Why CLT is the workhorse of inference
- t-tests rely on being approximately Normal even when raw data isn't.
- Confidence intervals use the CLT to choose 1.96 from N(0, 1).
- Maximum likelihood estimators 'asymptotic Normality' (§1.3) is a CLT application.
- The bootstrap (§3.2) relies on CLT-like behaviour of empirical-distribution averages.
Try it
- Uniform(0, 1) at n = 1. The histogram of "means" is just the parent distribution itself — flat. Move n to 5: visible bell shape already. n = 30: near-perfect match to the green Normal curve. CLT is extremely fast for light-tailed distributions.
- Exponential(1) at n = 5. Distribution of X̄_5 is still visibly right-skewed (skewness ~ 2/√n at n=5 is large). At n = 30 it's much more bell-shaped. At n = 100 it's indistinguishable from Normal.
- Bernoulli(0.3) at n = 10. Distribution of X̄_10 is discrete with 11 atoms — clearly not Normal. n = 50: still discrete but the envelope is bell-shaped. n = 200: near-continuous bell.
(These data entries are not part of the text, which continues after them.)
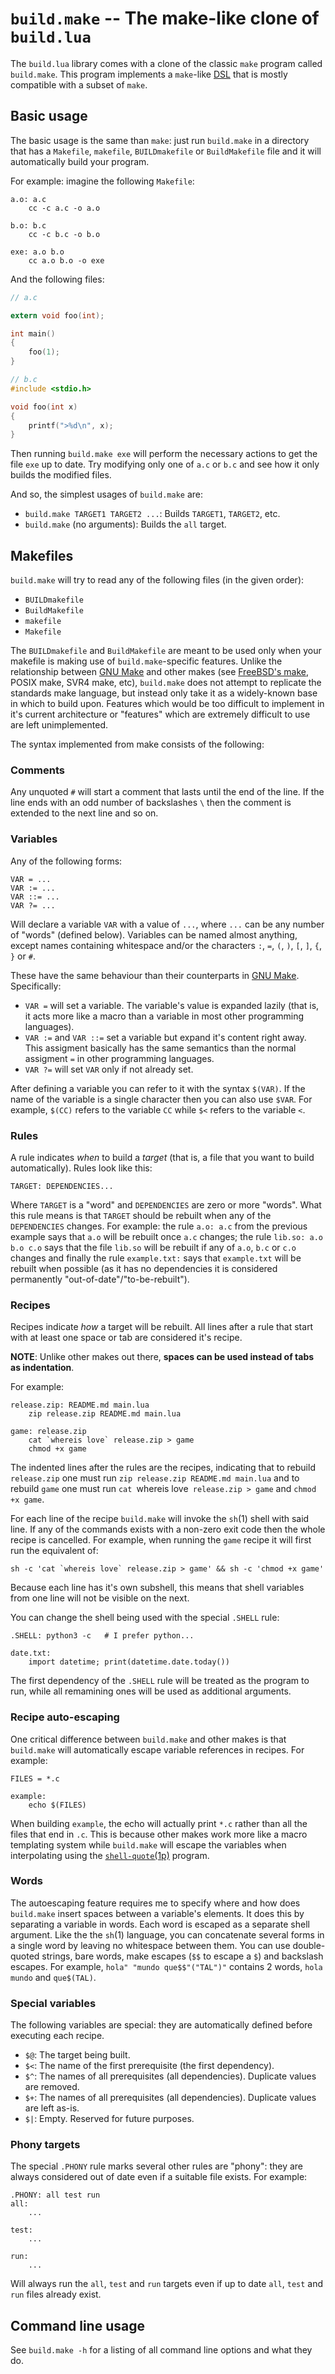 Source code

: # `build.make` -- The make-like clone of `build.lua` #

The `build.lua` library comes with a clone of the classic `make` program called
`build.make`. This program implements a `make`-like
[DSL](https://en.wikipedia.org/wiki/Domain-specific_language) that is mostly
compatible with a subset of `make`.

## Basic usage ##

The basic usage is the same than `make`: just run `build.make` in a directory
that has a `Makefile`, `makefile`, `BUILDmakefile` or `BuildMakefile` file and
it will automatically build your program.

For example: imagine the following `Makefile`:

```make
a.o: a.c
    cc -c a.c -o a.o

b.o: b.c
    cc -c b.c -o b.o

exe: a.o b.o
    cc a.o b.o -o exe
```

And the following files:

```c
// a.c

extern void foo(int);

int main()
{
    foo(1);
}

// b.c
#include <stdio.h>

void foo(int x)
{
    printf(">%d\n", x);
}
```

Then running `build.make exe` will perform the necessary actions to get the
file `exe` up to date. Try modifying only one of `a.c` or `b.c` and see how it
only builds the modified files.

And so, the simplest usages of `build.make` are:

- `build.make TARGET1 TARGET2 ...`: Builds `TARGET1`, `TARGET2`, etc.
- `build.make` (no arguments): Builds the `all` target.

## Makefiles ##

`build.make` will try to read any of the following files (in the given order):

- `BUILDmakefile`
- `BuildMakefile`
- `makefile`
- `Makefile`

The `BUILDmakefile` and `BuildMakefile` are meant to be used only when your
makefile is making use of `build.make`-specific features. Unlike the
relationship between [GNU Make][gnu-make] and other makes (see [FreeBSD's
make](https://www.freebsd.org/cgi/man.cgi?query=make&sektion=1&apropos=0&manpath=FreeBSD+13.1-RELEASE+and+Ports),
POSIX make, SVR4 make, etc), `build.make` does not attempt to replicate the
standards make language, but instead only take it as a widely-known base in
which to build upon. Features which would be too difficult to implement in it's
current architecture or "features" which are extremely difficult to use are
left unimplemented.

The syntax implemented from make consists of the following:

### Comments ###

Any unquoted `#` will start a comment that lasts until the end of the line. If
the line ends with an odd number of backslashes `\` then the comment is
extended to the next line and so on.

### Variables ###

Any of the following forms:

    VAR = ...
    VAR := ...
    VAR ::= ...
    VAR ?= ...

Will declare a variable `VAR` with a value of `...`, where `...` can be any
number of "words" (defined below). Variables can be named almost anything,
except names containing whitespace and/or the characters `:`, `=`, `(`, `)`,
`[`, `]`, `{`, `}` or `#`.

These have the same behaviour than their counterparts in [GNU
Make][gnu-make]. Specifically:

- `VAR =` will set a variable. The variable's value is expanded lazily (that
  is, it acts more like a macro than a variable in most other programming
  languages).
- `VAR :=` and `VAR ::=` set a variable but expand it's content right
  away. This assigment basically has the same semantics than the normal
  assigment `=` in other programming languages.
- `VAR ?=` will set `VAR` only if not already set.

After defining a variable you can refer to it with the syntax `$(VAR)`. If the
name of the variable is a single character then you can also use `$VAR`. For
example, `$(CC)` refers to the variable `CC` while `$<` refers to the variable
`<`.

### Rules ###

A rule indicates *when* to build a *target* (that is, a file that you want to
build automatically). Rules look like this:

    TARGET: DEPENDENCIES...

Where `TARGET` is a "word" and `DEPENDENCIES` are zero or more "words". What
this rule means is that `TARGET` should be rebuilt when any of the
`DEPENDENCIES` changes. For example: the rule `a.o: a.c` from the previous
example says that `a.o` will be rebuilt once `a.c` changes; the rule `lib.so:
a.o b.o c.o` says that the file `lib.so` will be rebuilt if any of `a.o`, `b.c`
or `c.o` changes and finally the rule `example.txt:` says that `example.txt`
will be rebuilt when possible (as it has no dependencies it is considered
permanently "out-of-date"/"to-be-rebuilt").

### Recipes ###

Recipes indicate *how* a target will be rebuilt. All lines after a rule that
start with at least one space or tab are considered it's recipe.

**NOTE**: Unlike other makes out there, **spaces can be used instead of tabs as
indentation**.

For example:

```make
release.zip: README.md main.lua
    zip release.zip README.md main.lua

game: release.zip
    cat `whereis love` release.zip > game
    chmod +x game
```

The indented lines after the rules are the recipes, indicating that to rebuild
`release.zip` one must run `zip release.zip README.md main.lua` and to rebuild
`game` one must run `cat `whereis love` release.zip > game` and `chmod +x
game`.

For each line of the recipe `build.make` will invoke the `sh`(1) shell with
said line. If any of the commands exists with a non-zero exit code then the
whole recipe is cancelled. For example, when running the `game` recipe it will
first run the equivalent of:

    sh -c 'cat `whereis love` release.zip > game' && sh -c 'chmod +x game'

Because each line has it's own subshell, this means that shell variables from
one line will not be visible on the next.

You can change the shell being used with the special `.SHELL` rule:

```make
.SHELL: python3 -c   # I prefer python...

date.txt:
    import datetime; print(datetime.date.today())
```

The first dependency of the `.SHELL` rule will be treated as the program to
run, while all remamining ones will be used as additional arguments.

### Recipe auto-escaping ###

One critical difference between `build.make` and other makes is that
`build.make` will automatically escape variable references in recipes. For
example:

```make
FILES = *.c

example:
    echo $(FILES)
```

When building `example`, the echo will actually print `*.c` rather than all the
files that end in `.c`. This is because other makes work more like a macro
templating system while `build.make` will escape the variables when
interpolating using the
[`shell-quote`(1p)](https://manpages.debian.org/buster/libstring-shellquote-perl/shell-quote.1p.en.html)
program.

### Words ###

The autoescaping feature requires me to specify where and how does `build.make`
insert spaces between a variable's elements. It does this by separating a
variable in words. Each word is escaped as a separate shell argument. Like the
the `sh`(1) language, you can concatenate several forms in a single word by
leaving no whitespace between them. You can use double-quoted strings, bare
words, make escapes (`$$` to escape a `$`) and backslash escapes. For example,
`hola" "mundo que$$"("TAL")"` contains 2 words, `hola mundo` and `que$(TAL)`.

### Special variables ###

The following variables are special: they are automatically defined before
executing each recipe.

- `$@`: The target being built.
- `$<`: The name of the first prerequisite (the first dependency).
- `$^`: The names of all prerequisites (all dependencies). Duplicate values are
  removed.
- `$+`: The names of all prerequisites (all dependencies). Duplicate values are
  left as-is.
- `$|`: Empty. Reserved for future purposes.

### Phony targets ###

The special `.PHONY` rule marks several other rules are "phony": they are
always considered out of date even if a suitable file exists. For example:

```make
.PHONY: all test run
all:
    ...

test:
    ...

run:
    ...
```

Will always run the `all`, `test` and `run` targets even if up to date `all`,
`test` and `run` files already exist.

## Command line usage ##

See `build.make -h` for a listing of all command line options and what they do.

[gnu-make]: https://www.gnu.org/software/make/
- Cauchy(0, 1) at any n. The histogram NEVER converges to Normal — even at n = 200, the tails extend far beyond what the green Normal predicts. This is the CLT's failure case: violated when σ² = ∞.
- Match empirical SD vs theoretical σ/√n in the readout. For Uniform at n = 30: theoretical SD = √(1/12)/√30 ≈ 0.053. Empirical SD over M = 2000 trials should match to within 5%.
A clinical trial reports an average treatment effect of 2.3 ± 0.4 (SE) with n = 100. The data distribution is highly skewed (long right tail). Should the researchers trust a Normal-based 95% CI of [1.5, 3.1] — or run a bootstrap CI instead? Justify with a sample-size argument.
What you now know
For finite-variance distributions, the sample mean is approximately Normal regardless of parent shape. This justifies almost all classical statistical inference. CLT fails for heavy-tailed distributions; bootstrap and robust methods cover those cases. §0.8 (transformations) handles non-linear functions of random variables; §0.9 (MGF) reveals why CLT works algebraically; §0.10 (simulation) makes all of this empirically verifiable.
References
- Wasserman, L. (2004). All of Statistics. Springer. (Chapter 5.4 — CLT.)
- Billingsley, P. (1995). Probability and Measure, 3rd ed. Wiley. (Chapter 27 — Lindeberg-Feller CLT.)
- Feller, W. (1968). An Introduction to Probability Theory and Its Applications, Vol. 2. Wiley. (Chapter 8 — CLT proofs.)
- Hoeffding, W. (1948). "A class of statistics with asymptotically normal distribution." Annals of Math. Stat. 19, 293-325. (U-statistics CLT.)
- Petrov, V.V. (1995). Limit Theorems of Probability Theory. Oxford. (Comprehensive CLT generalisations.)